In general, $End_K(H)$ is not a group with this structure. The neutral element is $\epsilon$ and if you take a linear map $f:H\to H$, that sends $1$ to zero, then there cannot be a a linear map $g:H\to H$ such that $f*g=\epsilon$, since $(f*g)(1) = f(1)g(1) = 0 \neq 1 = \epsilon(1)$. However, the set of $K$-linear algebra homomorphisms $f:H\to H$ forms a group under the convolution product, where the inverse of an algebra homomorphism $f$ is $f\circ S$.

Is it correct to argue that this product is commutative?

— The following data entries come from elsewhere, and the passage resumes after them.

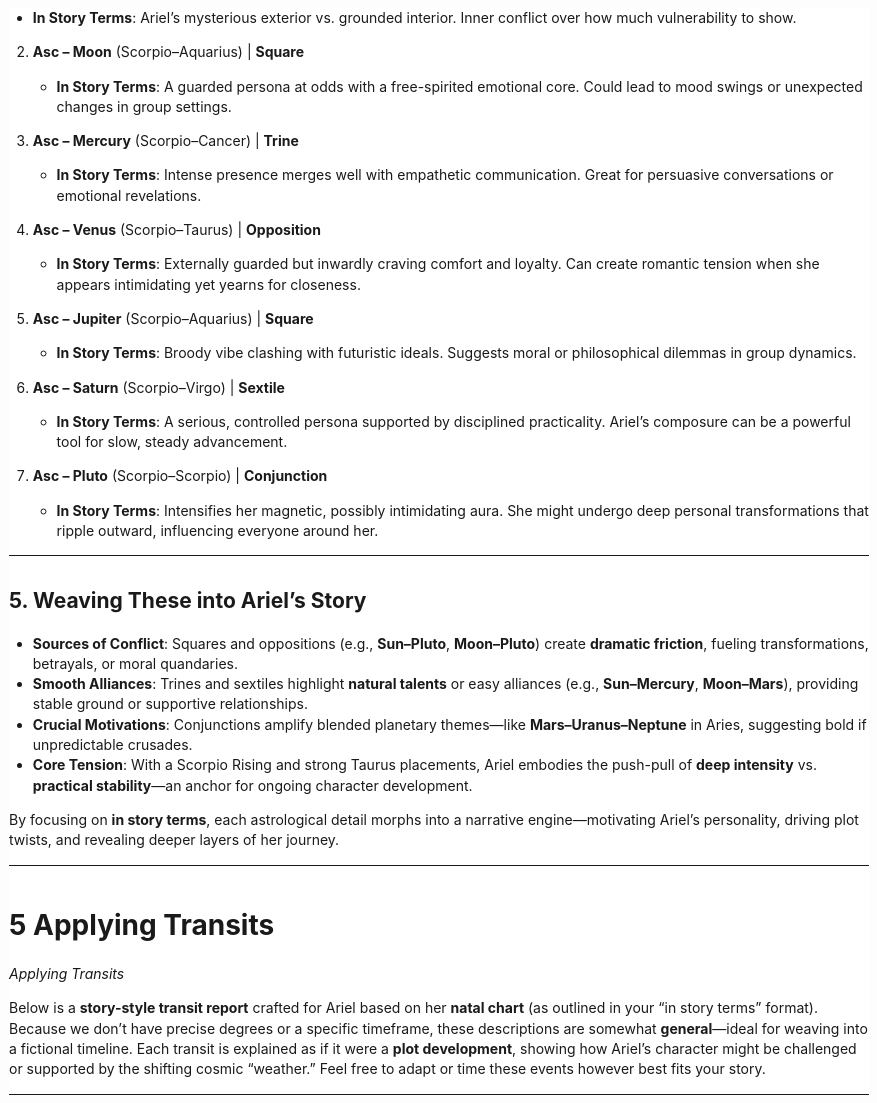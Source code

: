    - **In Story Terms**: Ariel’s mysterious exterior vs. grounded interior. Inner conflict over how much vulnerability to show.

2. **Asc – Moon** (Scorpio–Aquarius) | **Square**

   - **In Story Terms**: A guarded persona at odds with a free-spirited emotional core. Could lead to mood swings or unexpected changes in group settings.

3. **Asc – Mercury** (Scorpio–Cancer) | **Trine**

   - **In Story Terms**: Intense presence merges well with empathetic communication. Great for persuasive conversations or emotional revelations.

4. **Asc – Venus** (Scorpio–Taurus) | **Opposition**

   - **In Story Terms**: Externally guarded but inwardly craving comfort and loyalty. Can create romantic tension when she appears intimidating yet yearns for closeness.

5. **Asc – Jupiter** (Scorpio–Aquarius) | **Square**

   - **In Story Terms**: Broody vibe clashing with futuristic ideals. Suggests moral or philosophical dilemmas in group dynamics.

6. **Asc – Saturn** (Scorpio–Virgo) | **Sextile**

   - **In Story Terms**: A serious, controlled persona supported by disciplined practicality. Ariel’s composure can be a powerful tool for slow, steady advancement.

7. **Asc – Pluto** (Scorpio–Scorpio) | **Conjunction**
   - **In Story Terms**: Intensifies her magnetic, possibly intimidating aura. She might undergo deep personal transformations that ripple outward, influencing everyone around her.

---

## **5. Weaving These into Ariel’s Story**

- **Sources of Conflict**: Squares and oppositions (e.g., **Sun–Pluto**, **Moon–Pluto**) create **dramatic friction**, fueling transformations, betrayals, or moral quandaries.
- **Smooth Alliances**: Trines and sextiles highlight **natural talents** or easy alliances (e.g., **Sun–Mercury**, **Moon–Mars**), providing stable ground or supportive relationships.
- **Crucial Motivations**: Conjunctions amplify blended planetary themes—like **Mars–Uranus–Neptune** in Aries, suggesting bold if unpredictable crusades.
- **Core Tension**: With a Scorpio Rising and strong Taurus placements, Ariel embodies the push-pull of **deep intensity** vs. **practical stability**—an anchor for ongoing character development.

By focusing on **in story terms**, each astrological detail morphs into a narrative engine—motivating Ariel’s personality, driving plot twists, and revealing deeper layers of her journey.

---

# 5 Applying Transits

_Applying Transits_

Below is a **story-style transit report** crafted for Ariel based on her **natal chart** (as outlined in your “in story terms” format). Because we don’t have precise degrees or a specific timeframe, these descriptions are somewhat **general**—ideal for weaving into a fictional timeline. Each transit is explained as if it were a **plot development**, showing how Ariel’s character might be challenged or supported by the shifting cosmic “weather.” Feel free to adapt or time these events however best fits your story.

---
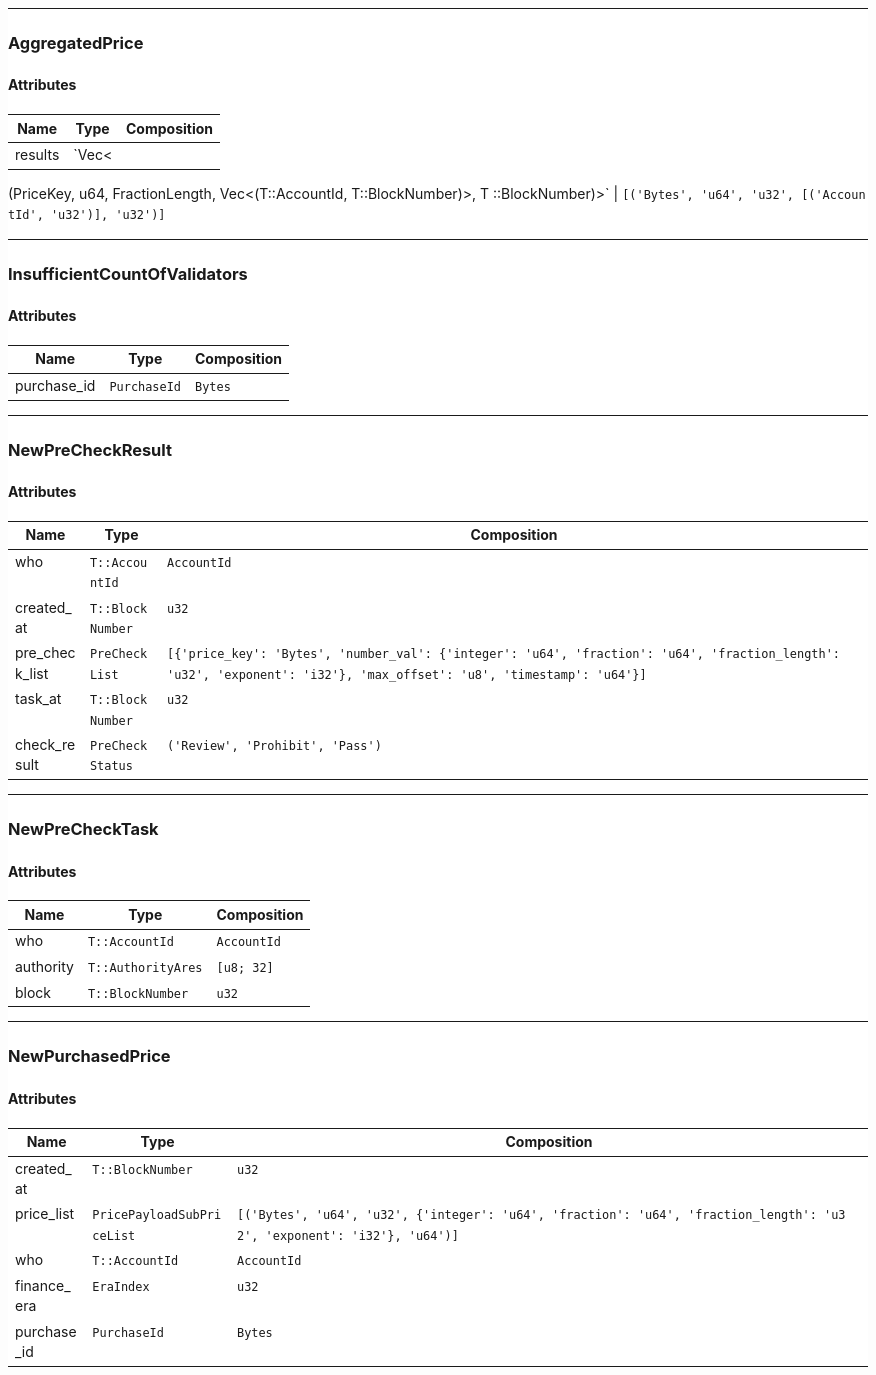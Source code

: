 ---------
### AggregatedPrice
#### Attributes
| Name | Type | Composition
| -------- | -------- | -------- |
| results | `Vec<
(PriceKey, u64, FractionLength, Vec<(T::AccountId, T::BlockNumber)>, T
::BlockNumber)>` | ```[('Bytes', 'u64', 'u32', [('AccountId', 'u32')], 'u32')]```

---------
### InsufficientCountOfValidators
#### Attributes
| Name | Type | Composition
| -------- | -------- | -------- |
| purchase_id | `PurchaseId` | ```Bytes```

---------
### NewPreCheckResult
#### Attributes
| Name | Type | Composition
| -------- | -------- | -------- |
| who | `T::AccountId` | ```AccountId```
| created_at | `T::BlockNumber` | ```u32```
| pre_check_list | `PreCheckList` | ```[{'price_key': 'Bytes', 'number_val': {'integer': 'u64', 'fraction': 'u64', 'fraction_length': 'u32', 'exponent': 'i32'}, 'max_offset': 'u8', 'timestamp': 'u64'}]```
| task_at | `T::BlockNumber` | ```u32```
| check_result | `PreCheckStatus` | ```('Review', 'Prohibit', 'Pass')```

---------
### NewPreCheckTask
#### Attributes
| Name | Type | Composition
| -------- | -------- | -------- |
| who | `T::AccountId` | ```AccountId```
| authority | `T::AuthorityAres` | ```[u8; 32]```
| block | `T::BlockNumber` | ```u32```

---------
### NewPurchasedPrice
#### Attributes
| Name | Type | Composition
| -------- | -------- | -------- |
| created_at | `T::BlockNumber` | ```u32```
| price_list | `PricePayloadSubPriceList` | ```[('Bytes', 'u64', 'u32', {'integer': 'u64', 'fraction': 'u64', 'fraction_length': 'u32', 'exponent': 'i32'}, 'u64')]```
| who | `T::AccountId` | ```AccountId```
| finance_era | `EraIndex` | ```u32```
| purchase_id | `PurchaseId` | ```Bytes```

In general not. Take for instance the $4$-dimensional Sweedler algebra $H=K\langle g,x : g^2=1, x^2=0, xg=-gx\rangle$ with comultiplication $\Delta(g)=g\otimes g$ and $\Delta(x)=x\otimes 1 + g \otimes x$. Then $H$ has basis $1,g,x,gx$. Consider the dual basis $p_1, p_g, p_x, p_{gx}$ as $K$-linear maps from $H$ to $H$, i.e. $p_x(x)=1$, while $p_x(g)=p_x(gx)=p_x(1)=0$. Then $$p_x*p_1 = p_x \neq 0 = p_1*p_x,$$ since $(p_x*p_1)(x)=p_x(x)p_1(1) + p_x(g)p_1(x) = 1$ and $(p_1*p_x)(x)=p_1(x)p_x(1)+p_1(g)p_x(x)=0$. Thus the convolution product is not commutative.

Answer 2

I think I figured out an answer to the second part of the question. First notice that $$f\star g=(H\xrightarrow{\Delta}H\otimes H\xrightarrow{f\otimes g}H\otimes H\xrightarrow{m}H).$$ And secondly, composition (of composable linear transformations) and tensor product commutes: $$(f\otimes g)\circ(F\otimes G)=(f\circ F)\otimes(g\circ G).$$

Hence the diagram below commutes: $\require{AMScd}$ \begin{CD} H\otimes H @>\Delta\otimes \operatorname{id}>> H\otimes H\otimes H\\ @V (f\star g)\otimes h V V @VV (f\otimes g)\otimes h V\\ H\otimes H @<m\otimes \operatorname{id}<< H\otimes H\otimes H \end{CD}

For a positive answer to the first part of the question, I suppose the Hopf algebra must be commutative. But I have not figured out the details yet.